“Ha!” exclaimed Dobri, with a fierce look; “we can succour—”

“No, no, no,” interrupted the man: with a strange mixture of horror and fury in his blood-streaked face; “too late! too late!”

He raised his head, stammered as if attempting to say more, then, lifting both arms aloft, while the outspread fingers clutched the air, uttered an appalling cry, and fell flat on the ground.

“Not too late for revenge,” muttered the officer commanding the detachment. “Dress his wounds as quickly as may be, Mr Childers.”

He gave the necessary orders to get ready. In a few minutes the horses were saddled, and I had done what I could for the wounded man.
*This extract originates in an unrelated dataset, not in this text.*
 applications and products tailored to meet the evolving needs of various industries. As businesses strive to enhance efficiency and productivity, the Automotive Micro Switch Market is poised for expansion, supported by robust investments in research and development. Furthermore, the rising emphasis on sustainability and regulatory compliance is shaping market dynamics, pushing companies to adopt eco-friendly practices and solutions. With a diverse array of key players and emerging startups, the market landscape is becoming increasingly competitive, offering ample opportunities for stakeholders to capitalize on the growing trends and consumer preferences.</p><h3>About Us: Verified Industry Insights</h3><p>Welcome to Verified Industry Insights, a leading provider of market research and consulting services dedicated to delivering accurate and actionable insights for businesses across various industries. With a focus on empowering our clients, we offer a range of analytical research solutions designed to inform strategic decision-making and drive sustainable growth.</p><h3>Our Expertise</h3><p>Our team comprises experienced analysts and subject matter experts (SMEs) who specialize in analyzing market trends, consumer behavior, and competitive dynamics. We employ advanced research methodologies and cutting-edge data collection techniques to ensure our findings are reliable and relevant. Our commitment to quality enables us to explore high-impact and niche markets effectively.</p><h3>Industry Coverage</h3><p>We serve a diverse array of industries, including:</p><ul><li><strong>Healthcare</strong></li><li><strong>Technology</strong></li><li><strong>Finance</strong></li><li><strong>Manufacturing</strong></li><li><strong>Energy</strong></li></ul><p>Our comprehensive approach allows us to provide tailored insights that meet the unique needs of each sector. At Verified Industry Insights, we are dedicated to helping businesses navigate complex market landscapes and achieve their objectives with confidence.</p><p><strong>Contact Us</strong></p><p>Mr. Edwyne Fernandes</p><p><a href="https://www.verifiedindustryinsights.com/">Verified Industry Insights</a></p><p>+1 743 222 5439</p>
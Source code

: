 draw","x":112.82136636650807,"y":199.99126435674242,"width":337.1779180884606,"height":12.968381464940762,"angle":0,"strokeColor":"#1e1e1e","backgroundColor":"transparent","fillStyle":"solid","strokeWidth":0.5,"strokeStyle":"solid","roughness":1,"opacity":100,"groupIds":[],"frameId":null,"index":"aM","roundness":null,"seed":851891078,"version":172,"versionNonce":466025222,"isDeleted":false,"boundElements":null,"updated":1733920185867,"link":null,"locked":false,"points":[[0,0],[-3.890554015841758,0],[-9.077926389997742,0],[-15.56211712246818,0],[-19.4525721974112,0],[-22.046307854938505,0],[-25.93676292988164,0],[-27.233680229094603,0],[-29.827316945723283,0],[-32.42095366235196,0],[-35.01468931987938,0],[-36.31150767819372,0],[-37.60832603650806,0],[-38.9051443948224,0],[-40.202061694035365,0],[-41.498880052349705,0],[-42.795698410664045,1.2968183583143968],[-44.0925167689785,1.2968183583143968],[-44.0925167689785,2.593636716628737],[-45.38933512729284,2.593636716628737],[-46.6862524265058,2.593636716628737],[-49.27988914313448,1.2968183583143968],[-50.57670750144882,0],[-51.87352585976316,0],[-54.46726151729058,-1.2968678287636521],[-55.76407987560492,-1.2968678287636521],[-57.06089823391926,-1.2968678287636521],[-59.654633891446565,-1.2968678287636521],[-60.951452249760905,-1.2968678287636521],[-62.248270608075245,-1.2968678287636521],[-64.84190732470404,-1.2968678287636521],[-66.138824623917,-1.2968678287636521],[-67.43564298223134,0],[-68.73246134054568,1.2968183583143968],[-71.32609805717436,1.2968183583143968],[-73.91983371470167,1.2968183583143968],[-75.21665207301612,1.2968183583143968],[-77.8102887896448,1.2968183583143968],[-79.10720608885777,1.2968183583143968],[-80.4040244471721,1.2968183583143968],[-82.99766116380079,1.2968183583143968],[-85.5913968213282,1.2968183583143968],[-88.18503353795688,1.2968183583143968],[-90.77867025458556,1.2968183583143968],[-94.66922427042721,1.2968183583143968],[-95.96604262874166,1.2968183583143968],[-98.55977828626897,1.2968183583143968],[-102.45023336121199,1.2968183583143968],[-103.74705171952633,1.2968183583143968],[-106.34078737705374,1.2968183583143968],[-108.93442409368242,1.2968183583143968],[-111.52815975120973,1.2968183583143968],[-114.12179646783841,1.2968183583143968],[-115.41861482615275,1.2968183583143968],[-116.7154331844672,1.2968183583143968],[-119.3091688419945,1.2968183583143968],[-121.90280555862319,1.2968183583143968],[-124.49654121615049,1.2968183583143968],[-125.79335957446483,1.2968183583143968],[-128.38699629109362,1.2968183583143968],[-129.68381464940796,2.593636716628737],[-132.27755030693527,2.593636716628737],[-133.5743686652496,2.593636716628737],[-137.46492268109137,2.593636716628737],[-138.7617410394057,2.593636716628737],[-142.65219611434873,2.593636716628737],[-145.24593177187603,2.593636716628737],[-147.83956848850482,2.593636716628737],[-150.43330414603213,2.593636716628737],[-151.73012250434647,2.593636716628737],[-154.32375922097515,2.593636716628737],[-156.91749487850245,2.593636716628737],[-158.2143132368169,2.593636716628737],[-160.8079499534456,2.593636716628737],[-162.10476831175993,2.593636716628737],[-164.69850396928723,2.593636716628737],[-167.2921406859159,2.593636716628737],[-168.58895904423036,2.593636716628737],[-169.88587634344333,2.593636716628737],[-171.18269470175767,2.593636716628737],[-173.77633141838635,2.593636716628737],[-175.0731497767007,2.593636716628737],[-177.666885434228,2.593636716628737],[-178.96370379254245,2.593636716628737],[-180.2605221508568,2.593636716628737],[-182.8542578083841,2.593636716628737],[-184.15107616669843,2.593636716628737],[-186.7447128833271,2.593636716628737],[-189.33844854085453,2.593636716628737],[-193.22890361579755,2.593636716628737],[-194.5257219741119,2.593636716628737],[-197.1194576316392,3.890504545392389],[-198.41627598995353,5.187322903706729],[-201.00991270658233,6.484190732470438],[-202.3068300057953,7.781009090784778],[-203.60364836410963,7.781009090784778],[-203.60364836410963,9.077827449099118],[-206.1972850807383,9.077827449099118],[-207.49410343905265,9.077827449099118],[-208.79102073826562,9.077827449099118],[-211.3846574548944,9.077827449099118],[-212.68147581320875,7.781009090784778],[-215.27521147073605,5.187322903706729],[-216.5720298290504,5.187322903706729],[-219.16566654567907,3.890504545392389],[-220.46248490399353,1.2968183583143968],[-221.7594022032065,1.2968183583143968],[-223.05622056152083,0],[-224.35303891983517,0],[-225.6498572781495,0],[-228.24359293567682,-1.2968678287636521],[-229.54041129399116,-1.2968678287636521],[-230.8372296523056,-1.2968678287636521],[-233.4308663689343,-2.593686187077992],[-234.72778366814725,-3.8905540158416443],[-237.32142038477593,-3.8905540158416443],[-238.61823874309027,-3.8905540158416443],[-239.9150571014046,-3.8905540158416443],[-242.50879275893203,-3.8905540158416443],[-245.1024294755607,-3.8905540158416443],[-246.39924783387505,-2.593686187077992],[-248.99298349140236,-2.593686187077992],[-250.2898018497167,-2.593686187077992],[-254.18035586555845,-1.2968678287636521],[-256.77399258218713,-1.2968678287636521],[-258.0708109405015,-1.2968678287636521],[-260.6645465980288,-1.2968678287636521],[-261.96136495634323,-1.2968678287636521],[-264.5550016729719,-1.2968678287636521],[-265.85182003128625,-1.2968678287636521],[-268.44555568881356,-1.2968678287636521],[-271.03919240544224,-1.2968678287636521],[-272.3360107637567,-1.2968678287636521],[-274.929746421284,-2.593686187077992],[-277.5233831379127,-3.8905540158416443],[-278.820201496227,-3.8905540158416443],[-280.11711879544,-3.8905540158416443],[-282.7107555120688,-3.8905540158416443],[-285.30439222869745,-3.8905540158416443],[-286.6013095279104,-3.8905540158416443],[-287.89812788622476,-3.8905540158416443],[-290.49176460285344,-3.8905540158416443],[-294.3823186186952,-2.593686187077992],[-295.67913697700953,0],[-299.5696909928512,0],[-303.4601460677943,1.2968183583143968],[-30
“You know the village he came from, and the way to it?” asked the commanding officer of Petroff.

“Yes, sir, I know it well.”

“Take the man up behind you, then, and lead the way.”

The troop mounted, and a few minutes later we were galloping over a wide plain, on the eastern verge of which the light of the new day was slowly dawning.

An hour’s ride brought us to the village. We could see the smoke of the still burning cottages as we advanced, and were prepared for a sad spectacle of one of the effects of war; but what we beheld on entering far surpassed our expectations. Harvests trampled down or burned were bad enough, so were burning cottages, battered-in doors, and smashed windows, but these things were nothing to the sight of dead men and women scattered about the streets. The men were not men of war; their peasant garbs bespoke them men of peace. Gallantly had they fought, however, in defence of hearth and home, but all in vain. The trained miscreants who had attacked them form a part of the Turkish army, which receives no pay, and is therefore virtually told that, after fighting, their recognised duty is to pillage. But the brutes had done more than this. As we trotted through the little hamlet, which was peopled only by the dead, we observed that most of the men had been more or less mutilated, some in a very horrible manner, and the poor fellow who had escaped said that this had been done while the men were alive.